Siamo quindi un gruppo di giovani che sta tendano di ampliarsi: il messaggio che ci tengo a far passare è che le persone sono ben accette all’interno della nostra associazione. Chi ha voglia di fare e di portare avanti progetti interessanti è il benvenuto.
Attualmente stiamo collaborando con tanti progetti: il nostro principale progetto è il Be Part of The Change che noi speriamo di portare avanti ancora per tanto. I prossimi mesi saremo sempre in modalità online. È possibile iscriversi tramite la nostra pagina Instagram, Facebook e tendiamo sempre di avere dei nuovi relatori a parlare. È molto interessante perché abbiamo una parte iniziale in cui parlano relatori quasi tutti giovani ed espongono il mondo del SDGs (Sustainable Development Goals) e facciamo delle Tavole Rotonde dove ci confrontiamo sulla tematica, selezioniamo gli argomenti principali e diamo anche delle soluzioni. Lo scopo finale è quello di creare un documento da portare al comune di Firenze.
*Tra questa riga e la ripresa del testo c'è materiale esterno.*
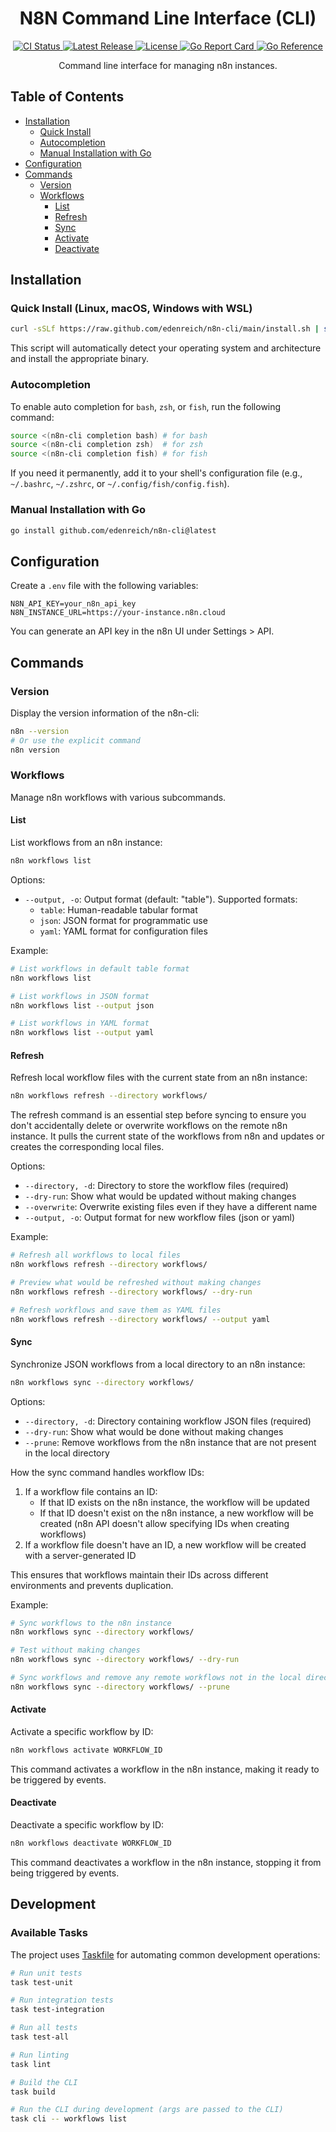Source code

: <h1 align="center">N8N Command Line Interface (CLI)</h1>

<p align="center">
  <a href="https://github.com/edenreich/n8n-cli/actions/workflows/ci.yml">
    <img src="https://github.com/edenreich/n8n-cli/actions/workflows/ci.yml/badge.svg" alt="CI Status">
  </a>
  <a href="https://github.com/edenreich/n8n-cli/releases">
    <img src="https://img.shields.io/github/v/release/edenreich/n8n-cli" alt="Latest Release">
  </a>
  <a href="https://github.com/edenreich/n8n-cli/blob/main/LICENSE">
    <img src="https://img.shields.io/github/license/edenreich/n8n-cli" alt="License">
  </a>
  <a href="https://goreportcard.com/report/github.com/edenreich/n8n-cli">
    <img src="https://goreportcard.com/badge/github.com/edenreich/n8n-cli" alt="Go Report Card">
  </a>
  <a href="https://pkg.go.dev/github.com/edenreich/n8n-cli">
    <img src="https://pkg.go.dev/badge/github.com/edenreich/n8n-cli.svg" alt="Go Reference">
  </a>
</p>

<p align="center">Command line interface for managing n8n instances.</p>

## Table of Contents

- [Installation](#installation)
  - [Quick Install](#quick-install-linux-macos-windows-with-wsl)
  - [Autocompletion](#autocompletion)
  - [Manual Installation with Go](#manual-installation-with-go)
- [Configuration](#configuration)
- [Commands](#commands)
  - [Version](#version)
  - [Workflows](#workflows)
    - [List](#list)
    - [Refresh](#refresh)
    - [Sync](#sync)
    - [Activate](#activate)
    - [Deactivate](#deactivate)

## Installation

### Quick Install (Linux, macOS, Windows with WSL)

```bash
curl -sSLf https://raw.github.com/edenreich/n8n-cli/main/install.sh | sh
```

This script will automatically detect your operating system and architecture and install the appropriate binary.

### Autocompletion

To enable auto completion for `bash`, `zsh`, or `fish`, run the following command:

```bash
source <(n8n-cli completion bash) # for bash
source <(n8n-cli completion zsh)  # for zsh
source <(n8n-cli completion fish) # for fish
```

If you need it permanently, add it to your shell's configuration file (e.g., `~/.bashrc`, `~/.zshrc`, or `~/.config/fish/config.fish`).

### Manual Installation with Go

```bash
go install github.com/edenreich/n8n-cli@latest
```

## Configuration

Create a `.env` file with the following variables:

```
N8N_API_KEY=your_n8n_api_key
N8N_INSTANCE_URL=https://your-instance.n8n.cloud
```

You can generate an API key in the n8n UI under Settings > API.

## Commands

### Version

Display the version information of the n8n-cli:

```bash
n8n --version
# Or use the explicit command
n8n version
```

### Workflows

Manage n8n workflows with various subcommands.

#### List

List workflows from an n8n instance:

```bash
n8n workflows list
```

Options:

- `--output, -o`: Output format (default: "table"). Supported formats:
  - `table`: Human-readable tabular format
  - `json`: JSON format for programmatic use
  - `yaml`: YAML format for configuration files

Example:

```bash
# List workflows in default table format
n8n workflows list

# List workflows in JSON format
n8n workflows list --output json

# List workflows in YAML format
n8n workflows list --output yaml
```

#### Refresh

Refresh local workflow files with the current state from an n8n instance:

```bash
n8n workflows refresh --directory workflows/
```

The refresh command is an essential step before syncing to ensure you don't accidentally delete or overwrite workflows on the remote n8n instance. It pulls the current state of the workflows from n8n and updates or creates the corresponding local files.

Options:

- `--directory, -d`: Directory to store the workflow files (required)
- `--dry-run`: Show what would be updated without making changes
- `--overwrite`: Overwrite existing files even if they have a different name
- `--output, -o`: Output format for new workflow files (json or yaml)

Example:

```bash
# Refresh all workflows to local files
n8n workflows refresh --directory workflows/

# Preview what would be refreshed without making changes
n8n workflows refresh --directory workflows/ --dry-run

# Refresh workflows and save them as YAML files
n8n workflows refresh --directory workflows/ --output yaml
```

#### Sync

Synchronize JSON workflows from a local directory to an n8n instance:

```bash
n8n workflows sync --directory workflows/
```

Options:

- `--directory, -d`: Directory containing workflow JSON files (required)
- `--dry-run`: Show what would be done without making changes
- `--prune`: Remove workflows from the n8n instance that are not present in the local directory

How the sync command handles workflow IDs:

1. If a workflow file contains an ID:
   - If that ID exists on the n8n instance, the workflow will be updated
   - If that ID doesn't exist on the n8n instance, a new workflow will be created (n8n API doesn't allow specifying IDs when creating workflows)
2. If a workflow file doesn't have an ID, a new workflow will be created with a server-generated ID

This ensures that workflows maintain their IDs across different environments and prevents duplication.

Example:

```bash
# Sync workflows to the n8n instance
n8n workflows sync --directory workflows/

# Test without making changes
n8n workflows sync --directory workflows/ --dry-run

# Sync workflows and remove any remote workflows not in the local directory
n8n workflows sync --directory workflows/ --prune
```

#### Activate

Activate a specific workflow by ID:

```bash
n8n workflows activate WORKFLOW_ID
```

This command activates a workflow in the n8n instance, making it ready to be triggered by events.

#### Deactivate

Deactivate a specific workflow by ID:

```bash
n8n workflows deactivate WORKFLOW_ID
```

This command deactivates a workflow in the n8n instance, stopping it from being triggered by events.

## Development

### Available Tasks

The project uses [Taskfile](https://taskfile.dev) for automating common development operations:

```bash
# Run unit tests
task test-unit

# Run integration tests
task test-integration

# Run all tests
task test-all

# Run linting
task lint

# Build the CLI
task build

# Run the CLI during development (args are passed to the CLI)
task cli -- workflows list
```
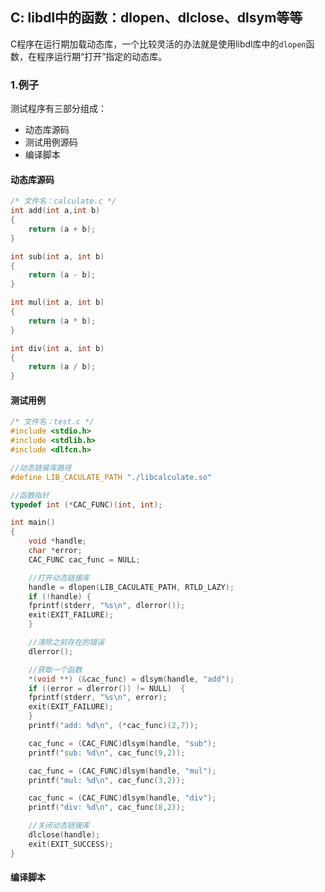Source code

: ## C: libdl中的函数：dlopen、dlclose、dlsym等等

C程序在运行期加载动态库，一个比较灵活的办法就是使用libdl库中的`dlopen`函数，在程序运行期“打开”指定的动态库。

### 1.例子

测试程序有三部分组成：

* 动态库源码
* 测试用例源码
* 编译脚本

#### 动态库源码

```c
/* 文件名：calculate.c */
int add(int a,int b)
{
    return (a + b);
}

int sub(int a, int b)
{
    return (a - b);
}

int mul(int a, int b)
{
    return (a * b);
}

int div(int a, int b)
{
    return (a / b);
}
```

#### 测试用例

```c
/* 文件名：test.c */
#include <stdio.h>
#include <stdlib.h>
#include <dlfcn.h>

//动态链接库路径
#define LIB_CACULATE_PATH "./libcalculate.so"

//函数指针
typedef int (*CAC_FUNC)(int, int);

int main()
{
    void *handle;
    char *error;
    CAC_FUNC cac_func = NULL;

    //打开动态链接库
    handle = dlopen(LIB_CACULATE_PATH, RTLD_LAZY);
    if (!handle) {
    fprintf(stderr, "%s\n", dlerror());
    exit(EXIT_FAILURE);
    }

    //清除之前存在的错误
    dlerror();

    //获取一个函数
    *(void **) (&cac_func) = dlsym(handle, "add");
    if ((error = dlerror()) != NULL)  {
    fprintf(stderr, "%s\n", error);
    exit(EXIT_FAILURE);
    }
    printf("add: %d\n", (*cac_func)(2,7));

    cac_func = (CAC_FUNC)dlsym(handle, "sub");
    printf("sub: %d\n", cac_func(9,2));

    cac_func = (CAC_FUNC)dlsym(handle, "mul");
    printf("mul: %d\n", cac_func(3,2));

    cac_func = (CAC_FUNC)dlsym(handle, "div");
    printf("div: %d\n", cac_func(8,2));

    //关闭动态链接库
    dlclose(handle);
    exit(EXIT_SUCCESS);
}
```

#### 编译脚本

```c

```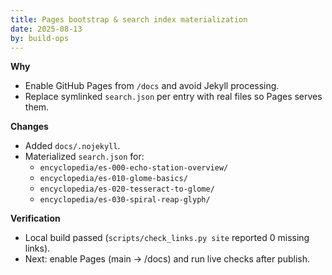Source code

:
 ```yaml
---
title: Pages bootstrap & search index materialization
date: 2025-08-13
by: build-ops
---
```


**Why**
- Enable GitHub Pages from `/docs` and avoid Jekyll processing.
- Replace symlinked `search.json` per entry with real files so Pages serves them.

**Changes**
- Added `docs/.nojekyll`.
- Materialized `search.json` for:
  - `encyclopedia/es-000-echo-station-overview/`
  - `encyclopedia/es-010-glome-basics/`
  - `encyclopedia/es-020-tesseract-to-glome/`
  - `encyclopedia/es-030-spiral-reap-glyph/`

**Verification**
- Local build passed (`scripts/check_links.py site` reported 0 missing links).
- Next: enable Pages (main → /docs) and run live checks after publish.
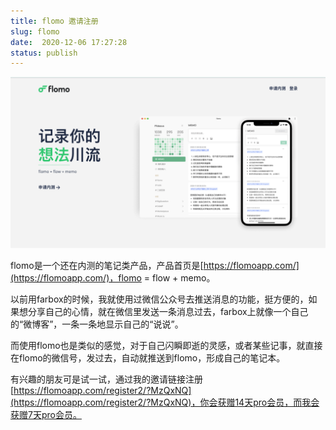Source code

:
 ```yaml
---
title: flomo 邀请注册
slug: flomo
date:  2020-12-06 17:27:28
status: publish
---
```


![flomo](./assets/flomo_01.png)

flomo是一个还在内测的笔记类产品，产品首页是[https://flomoapp.com/](https://flomoapp.com/)，flomo = flow + memo。

以前用farbox的时候，我就使用过微信公众号去推送消息的功能，挺方便的，如果想分享自己的心情，就在微信里发送一条消息过去，farbox上就像一个自己的“微博客”，一条一条地显示自己的“说说”。

而使用flomo也是类似的感觉，对于自己闪瞬即逝的灵感，或者某些记事，就直接在flomo的微信号，发过去，自动就推送到flomo，形成自己的笔记本。

有兴趣的朋友可是试一试，通过我的邀请链接注册[https://flomoapp.com/register2/?MzQxNQ](https://flomoapp.com/register2/?MzQxNQ)，你会获赠14天pro会员，而我会获赠7天pro会员。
Ovviamente lo vogliamo portare anche da altre parti, a chiunque ci accetterà perché stanno uscendo fuori molte soluzioni interessanti. Ad esempio, il congedo di paternità che è appena stato approvato in Spagna. Stiamo tentando di darci delle linee guida che possano essere raggiungibili.
Stiamo inoltre facendo dei progetti interessanti con Worldrise – un’associazione che si occupa della salvaguardia dei mari – come il “il progetto 30×30”, con l’obiettivo di rendere il 30% dei mari entro il 2030 mari protetti. Stiamo dando il nostro supporto a loro.
Collaboriamo con l’associazione Asvis (Alleanza Italiana per lo Sviluppo Sostenibile) e lavoriamo con delle piccole associazioni per fare clean up, ovvero raccogliere rifiuti. Siamo andati di recente sul litorale toscano; siamo stati con Lega Ambiente al Parco delle Cascine a Firenze.
Stiamo anche partecipando a una serie di bandi e progetti europei nella speranza di avere un finanziamento per fare qualcosa di un po’ più grande, anche in collaborazione con le università.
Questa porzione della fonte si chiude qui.